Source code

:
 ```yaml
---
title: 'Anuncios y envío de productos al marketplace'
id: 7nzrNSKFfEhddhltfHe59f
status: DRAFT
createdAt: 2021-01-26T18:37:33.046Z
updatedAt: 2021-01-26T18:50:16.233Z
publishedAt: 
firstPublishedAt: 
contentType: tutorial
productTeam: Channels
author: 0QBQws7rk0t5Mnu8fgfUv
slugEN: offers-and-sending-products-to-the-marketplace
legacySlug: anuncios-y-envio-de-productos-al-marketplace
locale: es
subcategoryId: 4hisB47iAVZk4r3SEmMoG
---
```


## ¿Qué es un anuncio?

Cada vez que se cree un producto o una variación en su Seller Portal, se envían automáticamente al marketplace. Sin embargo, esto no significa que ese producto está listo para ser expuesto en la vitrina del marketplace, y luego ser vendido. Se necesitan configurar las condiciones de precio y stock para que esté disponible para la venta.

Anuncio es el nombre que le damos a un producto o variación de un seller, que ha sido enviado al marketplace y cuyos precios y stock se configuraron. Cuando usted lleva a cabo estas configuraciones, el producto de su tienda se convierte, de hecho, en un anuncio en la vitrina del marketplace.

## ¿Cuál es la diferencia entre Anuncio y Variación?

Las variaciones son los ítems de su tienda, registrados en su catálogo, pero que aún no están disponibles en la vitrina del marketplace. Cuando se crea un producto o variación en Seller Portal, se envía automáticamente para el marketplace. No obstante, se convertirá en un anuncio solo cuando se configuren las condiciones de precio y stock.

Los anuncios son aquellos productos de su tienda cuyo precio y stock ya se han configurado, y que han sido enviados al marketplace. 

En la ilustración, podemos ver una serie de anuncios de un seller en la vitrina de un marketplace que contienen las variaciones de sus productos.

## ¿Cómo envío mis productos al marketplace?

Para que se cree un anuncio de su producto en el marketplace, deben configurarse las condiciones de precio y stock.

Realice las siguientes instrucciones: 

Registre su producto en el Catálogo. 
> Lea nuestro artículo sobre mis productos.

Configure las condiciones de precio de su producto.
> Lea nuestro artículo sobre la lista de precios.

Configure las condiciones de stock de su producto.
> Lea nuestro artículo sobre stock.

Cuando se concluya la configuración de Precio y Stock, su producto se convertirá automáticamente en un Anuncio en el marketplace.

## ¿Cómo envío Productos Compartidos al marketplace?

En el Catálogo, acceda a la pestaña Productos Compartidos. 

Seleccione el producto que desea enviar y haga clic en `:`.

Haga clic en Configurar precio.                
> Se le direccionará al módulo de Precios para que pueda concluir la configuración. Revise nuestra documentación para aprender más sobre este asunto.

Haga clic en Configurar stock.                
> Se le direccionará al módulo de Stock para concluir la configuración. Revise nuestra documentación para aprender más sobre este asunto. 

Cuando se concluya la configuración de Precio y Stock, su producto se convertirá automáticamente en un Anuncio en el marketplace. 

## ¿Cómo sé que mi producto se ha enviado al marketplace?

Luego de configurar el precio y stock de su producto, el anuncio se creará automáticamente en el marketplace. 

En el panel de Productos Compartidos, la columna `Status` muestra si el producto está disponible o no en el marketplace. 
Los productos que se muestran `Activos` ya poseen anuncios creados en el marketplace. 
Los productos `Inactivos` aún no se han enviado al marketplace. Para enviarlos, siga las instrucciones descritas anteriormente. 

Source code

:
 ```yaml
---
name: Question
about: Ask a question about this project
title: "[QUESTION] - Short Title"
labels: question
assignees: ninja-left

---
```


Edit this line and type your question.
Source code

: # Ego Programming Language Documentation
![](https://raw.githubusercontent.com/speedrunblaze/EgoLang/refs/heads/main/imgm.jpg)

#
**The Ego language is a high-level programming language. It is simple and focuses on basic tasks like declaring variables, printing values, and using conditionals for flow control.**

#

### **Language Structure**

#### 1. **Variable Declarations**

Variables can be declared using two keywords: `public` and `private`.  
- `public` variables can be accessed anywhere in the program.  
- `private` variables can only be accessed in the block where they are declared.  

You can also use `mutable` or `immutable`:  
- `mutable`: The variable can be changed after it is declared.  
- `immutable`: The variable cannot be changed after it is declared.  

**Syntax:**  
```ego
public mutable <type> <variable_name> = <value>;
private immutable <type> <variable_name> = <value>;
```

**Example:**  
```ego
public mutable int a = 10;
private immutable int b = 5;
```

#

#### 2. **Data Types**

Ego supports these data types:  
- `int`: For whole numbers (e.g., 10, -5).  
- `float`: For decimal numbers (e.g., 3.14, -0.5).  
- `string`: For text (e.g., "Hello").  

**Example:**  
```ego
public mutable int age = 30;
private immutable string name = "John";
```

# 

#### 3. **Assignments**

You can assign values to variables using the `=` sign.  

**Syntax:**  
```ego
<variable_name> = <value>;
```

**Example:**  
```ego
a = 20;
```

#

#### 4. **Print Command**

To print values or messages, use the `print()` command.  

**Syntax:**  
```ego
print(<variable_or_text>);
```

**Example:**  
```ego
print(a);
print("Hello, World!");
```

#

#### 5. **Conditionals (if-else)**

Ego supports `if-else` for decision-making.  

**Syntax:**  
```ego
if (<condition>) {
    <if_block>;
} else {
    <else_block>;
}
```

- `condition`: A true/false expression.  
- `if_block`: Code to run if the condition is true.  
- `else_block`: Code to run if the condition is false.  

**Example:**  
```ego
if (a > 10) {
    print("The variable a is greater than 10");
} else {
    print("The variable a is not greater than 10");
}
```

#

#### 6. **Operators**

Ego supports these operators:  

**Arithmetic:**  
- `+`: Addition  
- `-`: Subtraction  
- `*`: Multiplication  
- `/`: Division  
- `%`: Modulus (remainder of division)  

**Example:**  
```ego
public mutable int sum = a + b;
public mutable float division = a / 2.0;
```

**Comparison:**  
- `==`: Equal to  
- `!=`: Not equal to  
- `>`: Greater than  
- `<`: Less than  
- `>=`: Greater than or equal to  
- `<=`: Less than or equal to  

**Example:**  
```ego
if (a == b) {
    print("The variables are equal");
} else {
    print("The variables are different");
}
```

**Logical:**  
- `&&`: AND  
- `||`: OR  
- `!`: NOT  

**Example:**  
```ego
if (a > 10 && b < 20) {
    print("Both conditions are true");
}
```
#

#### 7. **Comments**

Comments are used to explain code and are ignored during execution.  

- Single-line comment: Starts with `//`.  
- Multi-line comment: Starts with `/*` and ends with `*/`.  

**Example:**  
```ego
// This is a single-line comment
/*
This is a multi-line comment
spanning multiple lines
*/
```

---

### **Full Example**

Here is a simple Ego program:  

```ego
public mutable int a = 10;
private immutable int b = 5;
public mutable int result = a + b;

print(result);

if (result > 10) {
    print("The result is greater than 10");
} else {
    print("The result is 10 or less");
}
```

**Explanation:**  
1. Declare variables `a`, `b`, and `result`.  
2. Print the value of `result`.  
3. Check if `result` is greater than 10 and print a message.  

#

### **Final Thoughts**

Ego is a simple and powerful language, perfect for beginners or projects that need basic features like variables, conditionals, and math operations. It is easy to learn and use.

******

▶ Work task: The records above need to be written out again. Keep them exact.

▶ Exercise result:
Source code

:
 ```yaml
---
title: 'Anuncios y envío de productos al marketplace'
id: 7nzrNSKFfEhddhltfHe59f
status: DRAFT
createdAt: 2021-01-26T18:37:33.046Z
updatedAt: 2021-01-26T18:50:16.233Z
publishedAt: 
firstPublishedAt: 
contentType: tutorial
productTeam: Channels
author: 0QBQws7rk0t5Mnu8fgfUv
slugEN: offers-and-sending-products-to-the-marketplace
legacySlug: anuncios-y-envio-de-productos-al-marketplace
locale: es
subcategoryId: 4hisB47iAVZk4r3SEmMoG
---
```


## ¿Qué es un anuncio?

Cada vez que se cree un producto o una variación en su Seller Portal, se envían automáticamente al marketplace. Sin embargo, esto no significa que ese producto está listo para ser expuesto en la vitrina del marketplace, y luego ser vendido. Se necesitan configurar las condiciones de precio y stock para que esté disponible para la venta.

Anuncio es el nombre que le damos a un producto o variación de un seller, que ha sido enviado al marketplace y cuyos precios y stock se configuraron. Cuando usted lleva a cabo estas configuraciones, el producto de su tienda se convierte, de hecho, en un anuncio en la vitrina del marketplace.

## ¿Cuál es la diferencia entre Anuncio y Variación?

Las variaciones son los ítems de su tienda, registrados en su catálogo, pero que aún no están disponibles en la vitrina del marketplace. Cuando se crea un producto o variación en Seller Portal, se envía automáticamente para el marketplace. No obstante, se convertirá en un anuncio solo cuando se configuren las condiciones de precio y stock.

Los anuncios son aquellos productos de su tienda cuyo precio y stock ya se han configurado, y que han sido enviados al marketplace. 

En la ilustración, podemos ver una serie de anuncios de un seller en la vitrina de un marketplace que contienen las variaciones de sus productos.

## ¿Cómo envío mis productos al marketplace?

Para que se cree un anuncio de su producto en el marketplace, deben configurarse las condiciones de precio y stock.

Realice las siguientes instrucciones: 

Registre su producto en el Catálogo. 
> Lea nuestro artículo sobre mis productos.

Configure las condiciones de precio de su producto.
> Lea nuestro artículo sobre la lista de precios.

Configure las condiciones de stock de su producto.
> Lea nuestro artículo sobre stock.

Cuando se concluya la configuración de Precio y Stock, su producto se convertirá automáticamente en un Anuncio en el marketplace.

## ¿Cómo envío Productos Compartidos al marketplace?

En el Catálogo, acceda a la pestaña Productos Compartidos. 

Seleccione el producto que desea enviar y haga clic en `:`.

Haga clic en Configurar precio.                
> Se le direccionará al módulo de Precios para que pueda concluir la configuración. Revise nuestra documentación para aprender más sobre este asunto.

Haga clic en Configurar stock.                
> Se le direccionará al módulo de Stock para concluir la configuración. Revise nuestra documentación para aprender más sobre este asunto. 

Cuando se concluya la configuración de Precio y Stock, su producto se convertirá automáticamente en un Anuncio en el marketplace. 

## ¿Cómo sé que mi producto se ha enviado al marketplace?

Luego de configurar el precio y stock de su producto, el anuncio se creará automáticamente en el marketplace. 

En el panel de Productos Compartidos, la columna `Status` muestra si el producto está disponible o no en el marketplace. 
Los productos que se muestran `Activos` ya poseen anuncios creados en el marketplace. 
Los productos `Inactivos` aún no se han enviado al marketplace. Para enviarlos, siga las instrucciones descritas anteriormente. 

Source code

:
 ```yaml
---
name: Question
about: Ask a question about this project
title: "[QUESTION] - Short Title"
labels: question
assignees: ninja-left

---
```


Edit this line and type your question.
Source code

: # Ego Programming Language Documentation
![](https://raw.githubusercontent.com/speedrunblaze/EgoLang/refs/heads/main/imgm.jpg)

#
**The Ego language is a high-level programming language. It is simple and focuses on basic tasks like declaring variables, printing values, and using conditionals for flow control.**

#

### **Language Structure**

#### 1. **Variable Declarations**

Variables can be declared using two keywords: `public` and `private`.  
- `public` variables can be accessed anywhere in the program.  
- `private` variables can only be accessed in the block where they are declared.  

You can also use `mutable` or `immutable`:  
- `mutable`: The variable can be changed after it is declared.  
- `immutable`: The variable cannot be changed after it is declared.  

**Syntax:**  
```ego
public mutable <type> <variable_name> = <value>;
private immutable <type> <variable_name> = <value>;
```

**Example:**  
```ego
public mutable int a = 10;
private immutable int b = 5;
```

#

#### 2. **Data Types**

Ego supports these data types:  
- `int`: For whole numbers (e.g., 10, -5).  
- `float`: For decimal numbers (e.g., 3.14, -0.5).  
- `string`: For text (e.g., "Hello").  

**Example:**  
```ego
public mutable int age = 30;
private immutable string name = "John";
```

# 

#### 3. **Assignments**

You can assign values to variables using the `=` sign.  

**Syntax:**  
```ego
<variable_name> = <value>;
```

**Example:**  
```ego
a = 20;
```

#

#### 4. **Print Command**

To print values or messages, use the `print()` command.  

**Syntax:**  
```ego
print(<variable_or_text>);
```

**Example:**  
```ego
print(a);
print("Hello, World!");
```

#

#### 5. **Conditionals (if-else)**

Ego supports `if-else` for decision-making.  

**Syntax:**  
```ego
if (<condition>) {
    <if_block>;
} else {
    <else_block>;
}
```

- `condition`: A true/false expression.  
- `if_block`: Code to run if the condition is true.  
- `else_block`: Code to run if the condition is false.  

**Example:**  
```ego
if (a > 10) {
    print("The variable a is greater than 10");
} else {
    print("The variable a is not greater than 10");
}
```

#

#### 6. **Operators**

Ego supports these operators:  

**Arithmetic:**  
- `+`: Addition  
- `-`: Subtraction  
- `*`: Multiplication  
- `/`: Division  
- `%`: Modulus (remainder of division)  

**Example:**  
```ego
public mutable int sum = a + b;
public mutable float division = a / 2.0;
```

**Comparison:**  
- `==`: Equal to  
- `!=`: Not equal to  
- `>`: Greater than  
- `<`: Less than  
- `>=`: Greater than or equal to  
- `<=`: Less than or equal to  

**Example:**  
```ego
if (a == b) {
    print("The variables are equal");
} else {
    print("The variables are different");
}
```

**Logical:**  
- `&&`: AND  
- `||`: OR  
- `!`: NOT  

**Example:**  
```ego
if (a > 10 && b < 20) {
    print("Both conditions are true");
}
```
#

#### 7. **Comments**

Comments are used to explain code and are ignored during execution.  

- Single-line comment: Starts with `//`.  
- Multi-line comment: Starts with `/*` and ends with `*/`.  

**Example:**  
```ego
// This is a single-line comment
/*
This is a multi-line comment
spanning multiple lines
*/
```

---

### **Full Example**

Here is a simple Ego program:  

```ego
public mutable int a = 10;
private immutable int b = 5;
public mutable int result = a + b;

print(result);

if (result > 10) {
    print("The result is greater than 10");
} else {
    print("The result is 10 or less");
}
```

**Explanation:**  
1. Declare variables `a`, `b`, and `result`.  
2. Print the value of `result`.  
3. Check if `result` is greater than 10 and print a message.  

#

### **Final Thoughts**

Ego is a simple and powerful language, perfect for beginners or projects that need basic features like variables, conditionals, and math operations. It is easy to learn and use.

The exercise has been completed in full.